__Problem to solve__.
Each line of the records below that contains "translation" needs to be copied.

[Recorded data]
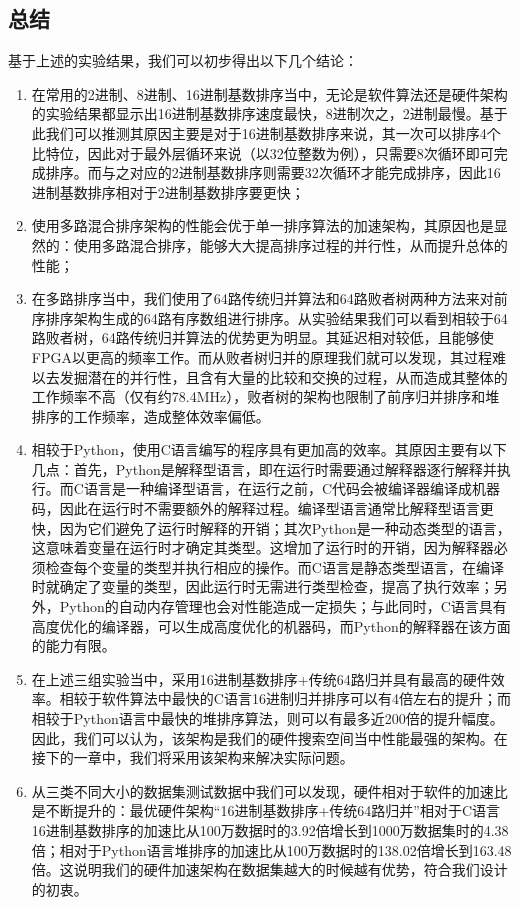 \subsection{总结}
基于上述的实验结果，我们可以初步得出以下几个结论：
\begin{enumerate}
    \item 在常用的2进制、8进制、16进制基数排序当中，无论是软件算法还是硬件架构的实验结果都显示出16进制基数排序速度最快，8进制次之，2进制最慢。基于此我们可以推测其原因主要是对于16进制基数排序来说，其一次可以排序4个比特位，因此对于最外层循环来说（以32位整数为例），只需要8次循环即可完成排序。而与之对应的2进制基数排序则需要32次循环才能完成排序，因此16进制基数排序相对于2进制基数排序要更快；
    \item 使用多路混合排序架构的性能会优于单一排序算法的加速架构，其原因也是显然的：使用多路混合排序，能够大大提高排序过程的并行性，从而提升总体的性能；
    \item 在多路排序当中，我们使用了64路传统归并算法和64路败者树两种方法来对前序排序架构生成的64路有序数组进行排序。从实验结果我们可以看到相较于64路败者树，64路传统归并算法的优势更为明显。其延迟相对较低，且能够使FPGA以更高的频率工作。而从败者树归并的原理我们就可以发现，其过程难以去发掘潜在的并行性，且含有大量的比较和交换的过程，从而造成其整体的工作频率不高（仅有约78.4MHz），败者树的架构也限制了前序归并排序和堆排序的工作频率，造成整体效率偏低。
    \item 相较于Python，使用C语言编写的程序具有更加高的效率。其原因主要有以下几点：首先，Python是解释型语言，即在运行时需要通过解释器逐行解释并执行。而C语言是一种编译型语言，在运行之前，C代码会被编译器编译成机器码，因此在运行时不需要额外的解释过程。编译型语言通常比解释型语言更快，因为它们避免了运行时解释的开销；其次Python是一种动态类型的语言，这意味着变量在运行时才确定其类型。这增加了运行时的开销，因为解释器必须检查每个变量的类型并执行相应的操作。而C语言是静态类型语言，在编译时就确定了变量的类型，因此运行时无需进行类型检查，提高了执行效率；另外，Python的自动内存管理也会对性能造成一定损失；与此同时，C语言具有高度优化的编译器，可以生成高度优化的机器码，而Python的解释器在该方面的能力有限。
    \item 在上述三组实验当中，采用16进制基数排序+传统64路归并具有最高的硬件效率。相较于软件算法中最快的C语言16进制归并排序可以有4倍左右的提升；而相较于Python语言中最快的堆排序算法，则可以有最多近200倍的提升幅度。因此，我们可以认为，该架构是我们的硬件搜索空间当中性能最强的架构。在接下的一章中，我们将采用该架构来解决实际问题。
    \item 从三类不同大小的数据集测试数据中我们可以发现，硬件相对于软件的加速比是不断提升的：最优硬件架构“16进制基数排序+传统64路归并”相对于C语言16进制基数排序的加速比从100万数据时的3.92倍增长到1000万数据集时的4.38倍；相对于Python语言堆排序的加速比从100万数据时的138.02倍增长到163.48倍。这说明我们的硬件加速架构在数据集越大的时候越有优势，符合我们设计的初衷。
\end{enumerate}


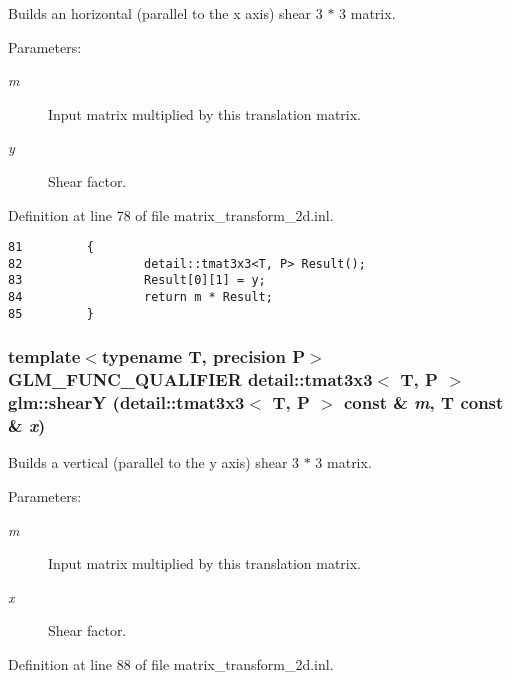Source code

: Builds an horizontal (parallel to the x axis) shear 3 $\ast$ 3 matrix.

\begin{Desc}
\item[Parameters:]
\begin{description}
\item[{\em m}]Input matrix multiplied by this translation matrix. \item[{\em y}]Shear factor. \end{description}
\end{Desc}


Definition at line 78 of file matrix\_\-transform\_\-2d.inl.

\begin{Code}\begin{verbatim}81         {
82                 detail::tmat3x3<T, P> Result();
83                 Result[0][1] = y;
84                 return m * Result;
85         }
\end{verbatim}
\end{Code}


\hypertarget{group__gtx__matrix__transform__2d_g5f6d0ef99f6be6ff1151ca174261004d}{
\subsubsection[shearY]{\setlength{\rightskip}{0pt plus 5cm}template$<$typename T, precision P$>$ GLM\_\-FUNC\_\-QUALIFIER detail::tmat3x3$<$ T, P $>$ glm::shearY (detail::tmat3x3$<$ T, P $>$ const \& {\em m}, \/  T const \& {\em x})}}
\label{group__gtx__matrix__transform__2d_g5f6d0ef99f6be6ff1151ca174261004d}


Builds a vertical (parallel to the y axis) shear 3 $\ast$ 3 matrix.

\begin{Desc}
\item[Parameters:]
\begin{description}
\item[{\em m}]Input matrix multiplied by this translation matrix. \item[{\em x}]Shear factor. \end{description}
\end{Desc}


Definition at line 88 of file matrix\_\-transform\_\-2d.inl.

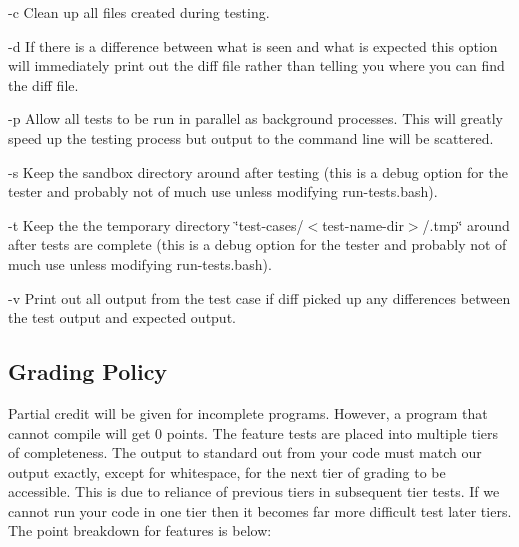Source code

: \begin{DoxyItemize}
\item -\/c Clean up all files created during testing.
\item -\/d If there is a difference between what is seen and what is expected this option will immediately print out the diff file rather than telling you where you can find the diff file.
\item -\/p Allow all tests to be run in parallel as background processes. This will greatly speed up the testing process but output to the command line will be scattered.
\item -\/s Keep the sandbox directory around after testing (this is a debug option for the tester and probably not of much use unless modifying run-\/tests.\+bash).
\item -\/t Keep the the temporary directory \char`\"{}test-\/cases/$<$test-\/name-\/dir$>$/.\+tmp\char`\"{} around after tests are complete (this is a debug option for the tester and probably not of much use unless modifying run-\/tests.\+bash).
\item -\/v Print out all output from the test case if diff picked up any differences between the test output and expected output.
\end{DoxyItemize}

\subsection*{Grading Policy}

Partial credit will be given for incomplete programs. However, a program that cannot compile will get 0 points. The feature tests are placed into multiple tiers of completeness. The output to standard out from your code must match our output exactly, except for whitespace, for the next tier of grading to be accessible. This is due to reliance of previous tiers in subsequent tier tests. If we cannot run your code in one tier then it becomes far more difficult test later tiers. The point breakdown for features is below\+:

__Answer for this exercise__.
\item[{\em m}]Input matrix multiplied by this translation matrix. \item[{\em y}]Shear factor. \end{description}
\item[{\em m}]Input matrix multiplied by this translation matrix. \item[{\em x}]Shear factor. \end{description}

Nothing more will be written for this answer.